The MeshBitByBit class (often referred to as Mesh or Mesh Utilities in context) offers a set of specialized tools for working directly with the fundamental components of meshes, primarily triangles and planes. These functions can be useful for lower-level geometric analysis and operations that go beyond standard CAD modeling features.

Understanding Meshes in this Context:

For the purposes of this class:

  • A Triangle is typically represented as an array of three 3D points: [[x1,y1,z1], [x2,y2,z2], [x3,y3,z3]].
  • A Mesh is often treated as a list (array) of these triangles.
  • A Plane is efficiently defined by its normal vector (a vector perpendicular to the plane's surface) and a scalar distance d. This definition follows the equation N · X = d, where N is the normal vector, X is any point [x,y,z] on the plane, and · denotes the dot product. The value d represents the distance from the origin to the plane along its normal vector. The structure is typically { normal: [nx,ny,nz], d: number }.

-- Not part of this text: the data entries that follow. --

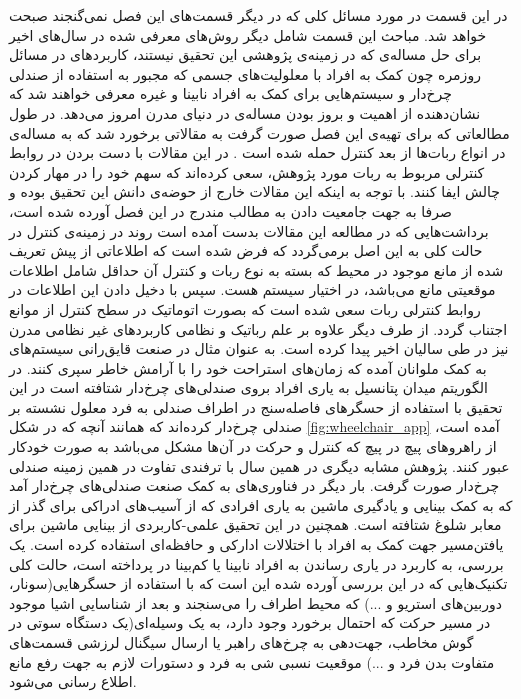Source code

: در این قسمت در مورد مسائل کلی که در دیگر قسمت‌های این فصل نمی‌گنجند صبحت خواهد شد. مباحث این قسمت شامل دیگر روش‌های معرفی شده در سال‌های اخیر برای حل مساله‌ی  که در زمینه‌ی پژوهشی این تحقیق نیستند، کاربردهای  در مسائل روزمره چون کمک به افراد با معلولیت‌های جسمی که مجبور به استفاده از صندلی چرخ‌دار و سیستم‌هایی برای کمک به افراد نابینا و غیره معرفی خواهند شد که نشان‌دهنده‌ از اهمیت و بروز بودن مساله‌ی  در دنیای مدرن امروز می‌دهد.
در طول مطالعاتی که برای تهیه‌ی این فصل صورت گرفت به مقالاتی برخورد شد که به مساله‌ی  در انواع ربات‌ها از بعد کنترل حمله شده است
\cite{geng2013obstacle, dong2015obstacle, yao2015real, yang2016nonlinear}.
در این مقالات با دست بردن در روابط کنترلی مربوط به ربات مورد پژوهش، سعی کرده‌اند که سهم خود را در مهار کردن چالش  ایفا کنند. با توجه به اینکه این مقالات خارج از حوضه‌ی دانش این تحقیق بوده و صرفا به جهت جامعیت دادن به مطالب مندرج در این فصل آورده شده است، برداشت‌هایی که در مطالعه این مقالات بدست آمده است روند  در زمینه‌ی کنترل در حالت کلی به این اصل برمی‌گردد که فرض شده است که اطلاعاتی از پیش تعریف شده از مانع موجود در محیط که بسته به نوع ربات و کنترل آن حداقل شامل اطلاعات موقعیتی مانع می‌باشد، در اختیار سیستم هست. سپس با دخیل دادن این اطلاعات در روابط کنترلی ربات سعی شده است که بصورت اتوماتیک در سطح کنترل از موانع اجتناب گردد.
از طرف دیگر  علاوه بر علم رباتیک و نظامی کاربردهای غیر نظامی مدرن نیز در طی سالیان اخیر پیدا کرده است. به عنوان مثال در صنعت قایق‌رانی سیستم‌های  به کمک ملوانان آمده که زمان‌های استراحت خود را با آرامش خاطر سپری کنند.
در  الگوریتم میدان پتانسیل به یاری افراد بروی صندلی‌های چرخ‌دار شتافته است در این تحقیق با استفاده از حسگرهای فاصله‌سنج در اطراف صندلی به فرد معلول نشسته بر صندلی چرخ‌دار کرده‌اند که همانند آنچه که در شکل \ref{fig:wheelchair_app} آمده است، از راهروهای پیچ در پیچ که کنترل و حرکت در آن‌ها مشکل می‌باشد به صورت خودکار عبور کنند. پژوهش مشابه دیگری در همین سال با ترفندی تفاوت در همین زمینه‌ صندلی چرخ‌دار صورت گرفت.
بار دیگر در  فناوری‌های  به کمک صنعت صندلی‌های چرخ‌دار آمد که به کمک بینایی و یادگیری ماشین به یاری افرادی که از آسیب‌های ادراکی برای گذر از معابر شلوغ شتافته است. همچنین در این تحقیق علمی-کاربردی از بینایی ماشین برای یافتن‌مسیر جهت کمک به افراد با اختلالات ادارکی و حافظه‌ای استفاده کرده است. یک بررسی، به کاربرد  در یاری رساندن به افراد نابینا یا کم‌بینا در  پرداخته است، حالت کلی تکنیک‌هایی که در این بررسی آورده شده این است که با استفاده از حسگر‌هایی(سونار، دوربین‌های استریو و ...) که محیط اطراف را می‌سنجند و بعد از شناسایی اشیا موجود در مسیر حرکت که احتمال برخورد وجود دارد، به یک وسیله‌ای(یک دستگاه سوتی در گوش مخاطب، جهت‌دهی به چرخ‌های راهبر یا ارسال سیگنال لرزشی قسمت‌های متفاوت بدن فرد و ...) موقعیت نسبی شی به فرد و دستورات لازم به جهت رفع مانع اطلاع رسانی می‌شود.

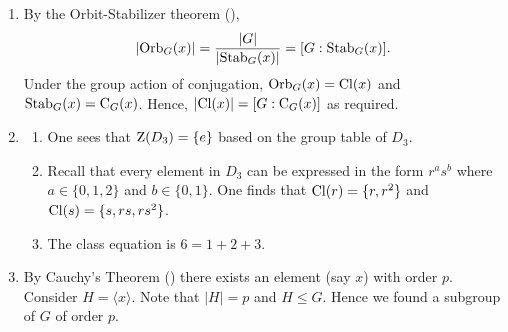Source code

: \begin{enumerate}
	\item By the Orbit-Stabilizer theorem (),
	\[
        |\mathrm{Orb}_{G}(x)| = \frac{|G|}{|\mathrm{Stab}_{G}(x)|} = [G : \mathrm{Stab}_{G}(x)]	.
	\]
	Under the group action of conjugation, $\mathrm{Orb}_{G}(x) = \mathrm{Cl}(x)$ and $\mathrm{Stab}_{G}(x) = \mathrm{C}_{G}(x)$. Hence, $|\mathrm{Cl}(x)| = [G : \mathrm{C}_{G}(x)]	$ as required.

	\item \begin{enumerate}[label=(\alph*)]
	    \item One sees that $\mathrm{Z}(D_3) = \{e\}$ based on the group table of $D_3$.
	    \item Recall that every element in $D_3$ can be expressed in the form $r^as^b$ where $a \in \{0, 1, 2\}$ and $b \in \{0, 1\}$. One finds that $\mathrm{Cl}(r) = \{r, r^2\}$ and $\mathrm{Cl}(s) = \{s, rs, rs^2\}$.
	    \item The class equation is $6 = 1 + 2 + 3$.
	\end{enumerate}

	\item By Cauchy's Theorem () there exists an element (say $x$) with order $p$. Consider $H = \langle x \rangle$. Note that $|H| = p$ and $H \leq G$. Hence we found a subgroup of $G$ of order $p$.
\end{enumerate}

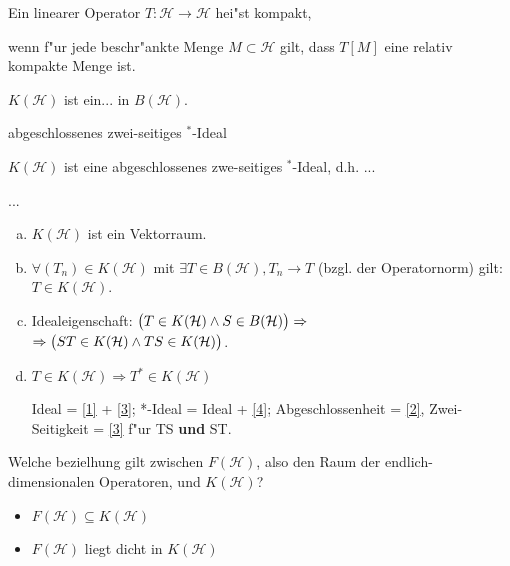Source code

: \documentclass[9pt]{article}
\newcommand{\Hi}{\mathcal{H}}
\newenvironment{field}{}{\newpage}
\newif\ifnote
\newenvironment{note}{\notetrue}{\notefalse}
\newcommand{\localtag}{}
\newcommand{\globaltag}{}
\newcommand{\uuid}{}
\newcommand{\tags}[1]{
    \ifnote 
        \renewcommand{\localtag}{#1}
    \else
        \renewcommand{\globaltag}{#1}
    \fi 
    }
\newcommand{\xplain}[1]{\renewcommand{\uuid}{#1}}
\begin{document}
\begin{note}
	\xplain{22856de0-3411-435a-9a10-a4dbb48ee976}
	\tags{7.1.2}
	
	\begin{field}  %
    	Ein linearer Operator $T: \Hi \rightarrow \Hi$ hei"st kompakt, 
	\end{field}
	
	\begin{field}  %
		wenn f"ur jede beschr"ankte Menge $M\subset\Hi$ gilt, dass
		$T[M]$ eine relativ kompakte Menge ist.
	\end{field}
\end{note}
\begin{note}
\xplain{a0f8c202-a1ca-4741-ac92-5460c7f963c2}
\tags{}

\begin{field}  %
	$K(\Hi)$ ist ein... in $B(\Hi)$.
\end{field}

\begin{field}  %
	abgeschlossenes zwei-seitiges $^*$-Ideal
\end{field}

\begin{field}  %
	$K(\Hi)$ ist eine abgeschlossenes zwe-seitiges $^*$-Ideal, d.h. ...
\end{field}

\begin{field}  %
	...
	\begin{enumerate}[a)]
		\item \label{1} $K(\Hi)$ ist ein Vektorraum.
		\item \label{2} $\forall (T_n) \in K(\Hi)$ mit $\exists T \in B(\Hi), T_n \rightarrow T$ (bzgl. der Operatornorm) gilt: $T\in K(\Hi)$.
		\item \label{3} Idealeigenschaft: $\qty(T\in K(\Hi) \wedge S \in B(\Hi)) \Rightarrow$ \\ 
		\hspace*{90pt}$\Rightarrow\qty(ST \in K(\Hi) \wedge TS \in K(\Hi))$.
		\item \label{4} $T\in K(\Hi) \Rightarrow T^* \in K(\Hi)$
		
		Ideal = \ref{1} + \ref{3}; *-Ideal = Ideal + \ref{4}; Abgeschlossenheit = \ref{2}, Zwei-Seitigkeit = \ref{3} f"ur TS \textbf{und} ST.
	\end{enumerate}	
\end{field}
	
\begin{field}  %
	Welche bezielhung gilt zwischen $F(\Hi)$, also den Raum der endlich-dimensionalen Operatoren, und $K(\Hi)$?
\end{field}

\begin{field}  %
	\begin{itemize}
		\item $F(\Hi) \subseteq K(\Hi)$
		\item $F(\Hi)$ liegt dicht in $K(\Hi)$
	\end{itemize}
\end{field}
\end{note}
\end{document}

Core Capabilities of the MeshBitByBit Class

This class focuses on geometric calculations involving triangles, planes, and their interactions. Here's a high-level look. For precise input parameters (like DTOs) and detailed algorithms, please refer to the full Mesh Utilities API documentation or the GitHub source linked above.

1. Plane and Triangle Geometry

Basic calculations related to planes and individual triangles:

  • Signed Distance to Plane (signedDistanceToPlane()): Calculate the shortest distance from a given point to a defined plane (N · X = d). The "signed" part means the result will be positive if the point is on one side of the plane (in the direction of N) and negative if it's on the other. It's calculated as N · Point - d.
  • Calculate Triangle Plane (calculateTrianglePlane()): Given the three points of a triangle, compute the plane in which that triangle lies. It returns the plane's normal vector and its distance d (satisfying N · X = d). This won't work for degenerate triangles (where points are collinear, resulting in an undefined plane).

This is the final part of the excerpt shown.